§ Records to use:
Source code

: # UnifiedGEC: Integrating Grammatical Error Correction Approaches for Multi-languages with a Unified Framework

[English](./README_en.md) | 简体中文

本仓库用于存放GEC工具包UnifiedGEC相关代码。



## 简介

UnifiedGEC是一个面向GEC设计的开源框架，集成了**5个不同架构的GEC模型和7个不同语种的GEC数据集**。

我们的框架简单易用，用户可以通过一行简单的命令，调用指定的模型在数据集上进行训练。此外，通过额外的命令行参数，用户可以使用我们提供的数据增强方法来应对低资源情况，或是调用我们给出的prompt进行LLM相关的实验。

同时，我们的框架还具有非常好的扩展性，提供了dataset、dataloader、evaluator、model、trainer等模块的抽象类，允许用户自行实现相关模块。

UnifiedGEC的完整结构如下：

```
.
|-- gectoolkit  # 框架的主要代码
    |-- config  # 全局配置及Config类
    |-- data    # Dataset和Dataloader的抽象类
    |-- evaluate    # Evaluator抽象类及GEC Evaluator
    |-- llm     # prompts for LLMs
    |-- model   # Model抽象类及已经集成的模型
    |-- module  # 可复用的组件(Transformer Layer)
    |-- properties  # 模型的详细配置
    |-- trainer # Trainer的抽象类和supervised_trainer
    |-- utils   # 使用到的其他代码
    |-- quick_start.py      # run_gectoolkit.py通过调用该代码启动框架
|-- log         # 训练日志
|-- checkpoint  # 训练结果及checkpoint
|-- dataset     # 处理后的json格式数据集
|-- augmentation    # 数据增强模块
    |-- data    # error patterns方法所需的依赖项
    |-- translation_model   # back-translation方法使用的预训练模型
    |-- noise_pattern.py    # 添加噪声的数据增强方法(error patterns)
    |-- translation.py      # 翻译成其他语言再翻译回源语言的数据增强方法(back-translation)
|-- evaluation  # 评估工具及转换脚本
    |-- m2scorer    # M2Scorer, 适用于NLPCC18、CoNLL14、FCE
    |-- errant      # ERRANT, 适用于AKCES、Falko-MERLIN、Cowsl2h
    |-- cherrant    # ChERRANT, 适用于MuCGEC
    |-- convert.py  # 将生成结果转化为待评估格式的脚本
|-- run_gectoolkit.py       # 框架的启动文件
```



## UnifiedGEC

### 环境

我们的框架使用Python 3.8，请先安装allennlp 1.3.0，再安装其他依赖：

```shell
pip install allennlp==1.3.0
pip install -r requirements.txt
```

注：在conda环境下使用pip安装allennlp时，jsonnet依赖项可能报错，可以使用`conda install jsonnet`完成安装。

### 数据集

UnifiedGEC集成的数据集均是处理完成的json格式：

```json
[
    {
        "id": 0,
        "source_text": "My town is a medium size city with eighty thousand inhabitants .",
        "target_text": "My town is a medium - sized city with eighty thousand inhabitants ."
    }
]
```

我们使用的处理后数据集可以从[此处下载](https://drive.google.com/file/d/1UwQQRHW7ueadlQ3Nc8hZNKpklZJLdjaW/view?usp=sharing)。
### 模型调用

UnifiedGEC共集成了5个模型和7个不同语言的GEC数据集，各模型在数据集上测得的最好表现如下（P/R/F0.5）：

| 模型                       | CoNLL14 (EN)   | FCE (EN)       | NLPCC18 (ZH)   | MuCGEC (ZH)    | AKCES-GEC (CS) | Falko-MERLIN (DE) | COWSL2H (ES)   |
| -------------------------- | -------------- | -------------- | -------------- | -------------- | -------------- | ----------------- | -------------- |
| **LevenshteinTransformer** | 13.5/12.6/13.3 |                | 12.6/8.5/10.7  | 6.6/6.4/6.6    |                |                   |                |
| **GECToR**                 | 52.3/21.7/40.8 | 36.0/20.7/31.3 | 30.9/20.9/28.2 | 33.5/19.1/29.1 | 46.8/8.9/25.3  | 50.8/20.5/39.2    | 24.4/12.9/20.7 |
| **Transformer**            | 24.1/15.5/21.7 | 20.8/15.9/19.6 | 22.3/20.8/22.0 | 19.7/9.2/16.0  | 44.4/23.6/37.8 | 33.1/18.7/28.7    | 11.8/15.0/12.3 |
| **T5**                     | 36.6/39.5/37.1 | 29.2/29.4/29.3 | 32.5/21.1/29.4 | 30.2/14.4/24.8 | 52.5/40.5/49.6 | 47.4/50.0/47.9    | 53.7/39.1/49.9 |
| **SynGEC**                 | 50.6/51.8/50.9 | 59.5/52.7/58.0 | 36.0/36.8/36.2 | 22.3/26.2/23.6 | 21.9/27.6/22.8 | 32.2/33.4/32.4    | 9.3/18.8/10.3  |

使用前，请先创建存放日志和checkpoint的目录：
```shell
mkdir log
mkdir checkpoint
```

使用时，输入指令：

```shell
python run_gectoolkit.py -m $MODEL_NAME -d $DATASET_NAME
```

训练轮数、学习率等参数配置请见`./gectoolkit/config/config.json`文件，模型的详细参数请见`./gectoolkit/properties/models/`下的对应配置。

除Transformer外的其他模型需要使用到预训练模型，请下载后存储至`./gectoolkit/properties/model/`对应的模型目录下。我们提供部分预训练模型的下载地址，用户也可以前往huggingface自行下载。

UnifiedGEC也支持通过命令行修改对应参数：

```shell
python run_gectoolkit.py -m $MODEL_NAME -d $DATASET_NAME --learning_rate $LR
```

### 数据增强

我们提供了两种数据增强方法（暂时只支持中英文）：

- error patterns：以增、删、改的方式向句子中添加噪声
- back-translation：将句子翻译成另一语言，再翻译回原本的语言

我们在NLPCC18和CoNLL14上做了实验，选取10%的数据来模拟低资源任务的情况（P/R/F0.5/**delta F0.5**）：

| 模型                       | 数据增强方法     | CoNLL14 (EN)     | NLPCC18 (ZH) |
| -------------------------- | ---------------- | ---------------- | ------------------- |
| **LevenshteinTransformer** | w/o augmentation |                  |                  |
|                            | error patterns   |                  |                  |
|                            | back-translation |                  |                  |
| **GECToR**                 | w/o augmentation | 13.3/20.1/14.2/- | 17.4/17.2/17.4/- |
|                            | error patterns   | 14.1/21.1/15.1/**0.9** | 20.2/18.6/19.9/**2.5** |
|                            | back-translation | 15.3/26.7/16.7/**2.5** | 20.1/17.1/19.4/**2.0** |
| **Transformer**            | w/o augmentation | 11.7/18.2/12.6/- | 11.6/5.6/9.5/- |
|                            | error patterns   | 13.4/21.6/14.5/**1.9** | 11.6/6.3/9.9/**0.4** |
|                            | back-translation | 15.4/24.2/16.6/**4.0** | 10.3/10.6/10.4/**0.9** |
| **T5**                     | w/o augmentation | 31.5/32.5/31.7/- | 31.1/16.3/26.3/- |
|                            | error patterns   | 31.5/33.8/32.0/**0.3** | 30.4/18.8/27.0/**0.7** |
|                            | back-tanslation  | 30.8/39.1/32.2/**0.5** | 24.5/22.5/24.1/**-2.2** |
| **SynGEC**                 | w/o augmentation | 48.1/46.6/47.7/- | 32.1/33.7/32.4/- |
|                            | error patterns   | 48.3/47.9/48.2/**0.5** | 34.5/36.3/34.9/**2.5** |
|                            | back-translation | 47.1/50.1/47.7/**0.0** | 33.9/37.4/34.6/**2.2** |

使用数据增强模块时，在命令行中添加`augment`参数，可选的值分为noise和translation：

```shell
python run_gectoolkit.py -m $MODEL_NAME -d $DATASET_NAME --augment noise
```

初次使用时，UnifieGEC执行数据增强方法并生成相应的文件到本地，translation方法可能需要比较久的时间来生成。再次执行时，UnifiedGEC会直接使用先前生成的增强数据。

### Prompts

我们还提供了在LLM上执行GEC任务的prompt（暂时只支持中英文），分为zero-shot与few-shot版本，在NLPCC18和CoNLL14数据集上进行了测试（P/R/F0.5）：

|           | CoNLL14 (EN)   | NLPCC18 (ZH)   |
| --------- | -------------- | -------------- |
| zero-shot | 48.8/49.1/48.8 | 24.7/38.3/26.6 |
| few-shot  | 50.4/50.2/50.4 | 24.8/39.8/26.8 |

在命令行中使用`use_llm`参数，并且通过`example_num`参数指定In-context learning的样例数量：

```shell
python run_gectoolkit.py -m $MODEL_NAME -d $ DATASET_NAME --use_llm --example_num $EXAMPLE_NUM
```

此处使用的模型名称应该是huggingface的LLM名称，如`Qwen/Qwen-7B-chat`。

--

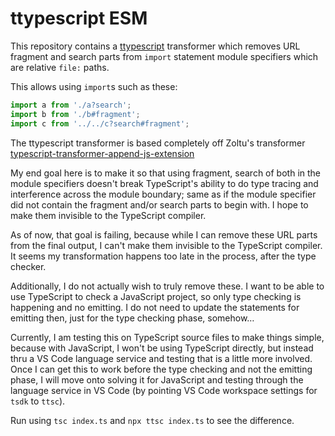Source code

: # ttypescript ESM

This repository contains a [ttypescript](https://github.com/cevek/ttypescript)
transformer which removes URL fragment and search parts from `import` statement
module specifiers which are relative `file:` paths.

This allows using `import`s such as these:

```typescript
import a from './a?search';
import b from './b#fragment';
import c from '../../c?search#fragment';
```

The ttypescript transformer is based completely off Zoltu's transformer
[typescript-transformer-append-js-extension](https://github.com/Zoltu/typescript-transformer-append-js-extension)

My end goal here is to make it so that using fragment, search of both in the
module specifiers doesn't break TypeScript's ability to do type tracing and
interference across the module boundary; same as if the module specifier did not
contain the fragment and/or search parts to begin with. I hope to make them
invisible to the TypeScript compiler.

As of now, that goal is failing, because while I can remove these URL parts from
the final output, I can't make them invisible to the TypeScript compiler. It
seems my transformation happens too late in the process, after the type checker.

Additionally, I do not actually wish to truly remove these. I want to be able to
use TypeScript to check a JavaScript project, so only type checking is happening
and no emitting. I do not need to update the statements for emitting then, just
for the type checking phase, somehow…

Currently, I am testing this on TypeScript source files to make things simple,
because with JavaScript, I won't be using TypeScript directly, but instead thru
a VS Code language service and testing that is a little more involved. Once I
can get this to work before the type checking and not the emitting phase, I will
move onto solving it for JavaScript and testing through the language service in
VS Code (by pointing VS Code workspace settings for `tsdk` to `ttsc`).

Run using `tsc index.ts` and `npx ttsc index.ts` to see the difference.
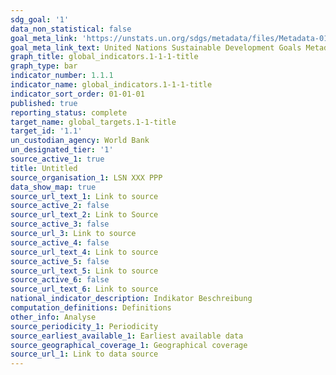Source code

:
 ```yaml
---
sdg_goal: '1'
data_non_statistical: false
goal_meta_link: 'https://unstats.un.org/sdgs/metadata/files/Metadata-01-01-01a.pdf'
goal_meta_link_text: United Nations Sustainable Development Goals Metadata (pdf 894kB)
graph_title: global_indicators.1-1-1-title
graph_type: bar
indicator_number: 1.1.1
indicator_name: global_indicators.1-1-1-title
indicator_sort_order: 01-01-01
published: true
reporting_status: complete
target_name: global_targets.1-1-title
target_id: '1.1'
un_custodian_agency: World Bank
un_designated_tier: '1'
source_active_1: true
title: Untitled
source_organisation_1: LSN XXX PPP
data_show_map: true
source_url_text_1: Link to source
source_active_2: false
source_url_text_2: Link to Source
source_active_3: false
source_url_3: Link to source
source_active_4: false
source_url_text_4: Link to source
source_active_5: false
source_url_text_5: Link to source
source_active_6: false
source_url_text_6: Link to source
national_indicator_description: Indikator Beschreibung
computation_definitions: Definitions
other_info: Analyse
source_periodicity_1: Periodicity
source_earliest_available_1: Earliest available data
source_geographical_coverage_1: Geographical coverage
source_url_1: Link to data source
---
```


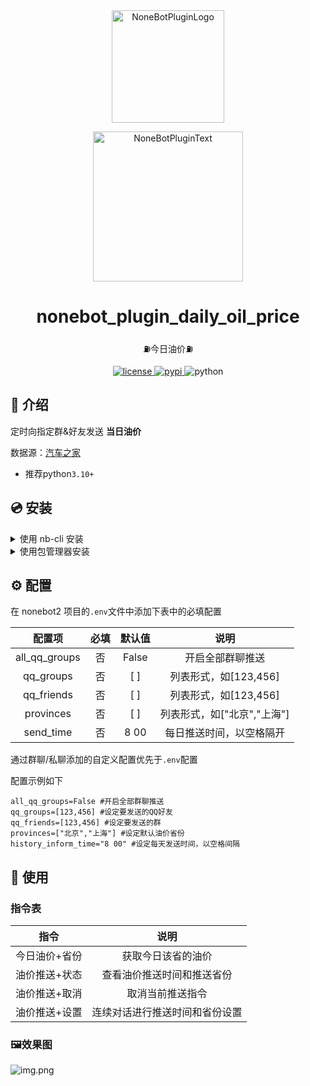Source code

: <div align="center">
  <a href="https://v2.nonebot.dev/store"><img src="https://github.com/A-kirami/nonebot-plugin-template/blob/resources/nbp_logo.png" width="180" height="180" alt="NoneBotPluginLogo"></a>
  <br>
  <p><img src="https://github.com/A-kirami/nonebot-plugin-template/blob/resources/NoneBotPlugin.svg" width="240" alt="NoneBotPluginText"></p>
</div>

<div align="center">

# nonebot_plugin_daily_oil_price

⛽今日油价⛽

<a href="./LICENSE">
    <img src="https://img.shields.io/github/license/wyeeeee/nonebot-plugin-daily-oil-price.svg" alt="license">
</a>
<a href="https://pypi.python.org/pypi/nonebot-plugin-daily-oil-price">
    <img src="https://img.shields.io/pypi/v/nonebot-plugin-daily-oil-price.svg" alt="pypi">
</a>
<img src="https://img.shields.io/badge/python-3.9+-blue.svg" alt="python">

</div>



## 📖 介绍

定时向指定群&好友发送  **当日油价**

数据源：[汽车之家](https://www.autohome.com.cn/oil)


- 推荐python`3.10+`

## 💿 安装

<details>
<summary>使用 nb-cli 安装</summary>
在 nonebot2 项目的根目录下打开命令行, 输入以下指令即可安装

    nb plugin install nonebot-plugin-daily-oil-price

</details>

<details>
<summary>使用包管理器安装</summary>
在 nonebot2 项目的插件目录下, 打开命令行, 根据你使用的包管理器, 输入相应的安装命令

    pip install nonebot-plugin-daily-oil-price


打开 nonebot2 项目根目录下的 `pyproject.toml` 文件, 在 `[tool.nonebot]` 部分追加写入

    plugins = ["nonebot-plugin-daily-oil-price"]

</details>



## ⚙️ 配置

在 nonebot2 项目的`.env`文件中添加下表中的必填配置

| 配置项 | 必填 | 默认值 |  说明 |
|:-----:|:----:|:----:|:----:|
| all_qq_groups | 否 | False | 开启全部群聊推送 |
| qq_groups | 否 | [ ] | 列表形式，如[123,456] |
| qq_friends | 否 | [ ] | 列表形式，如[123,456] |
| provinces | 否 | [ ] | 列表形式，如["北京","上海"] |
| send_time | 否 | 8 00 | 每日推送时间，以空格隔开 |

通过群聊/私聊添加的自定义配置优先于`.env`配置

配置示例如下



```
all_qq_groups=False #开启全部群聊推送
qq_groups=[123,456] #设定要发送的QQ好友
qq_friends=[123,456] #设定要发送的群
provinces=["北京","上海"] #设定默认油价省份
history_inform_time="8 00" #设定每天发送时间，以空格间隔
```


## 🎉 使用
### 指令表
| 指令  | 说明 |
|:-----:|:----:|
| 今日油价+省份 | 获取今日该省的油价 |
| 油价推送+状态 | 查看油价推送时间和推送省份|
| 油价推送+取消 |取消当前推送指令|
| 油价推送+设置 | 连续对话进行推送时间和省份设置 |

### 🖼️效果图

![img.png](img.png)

§ Exercise: Return every line from the entries above that includes the word "shields".

§ Answer below:
    <img src="https://img.shields.io/github/license/wyeeeee/nonebot-plugin-daily-oil-price.svg" alt="license">
    <img src="https://img.shields.io/pypi/v/nonebot-plugin-daily-oil-price.svg" alt="pypi">
<img src="https://img.shields.io/badge/python-3.9+-blue.svg" alt="python">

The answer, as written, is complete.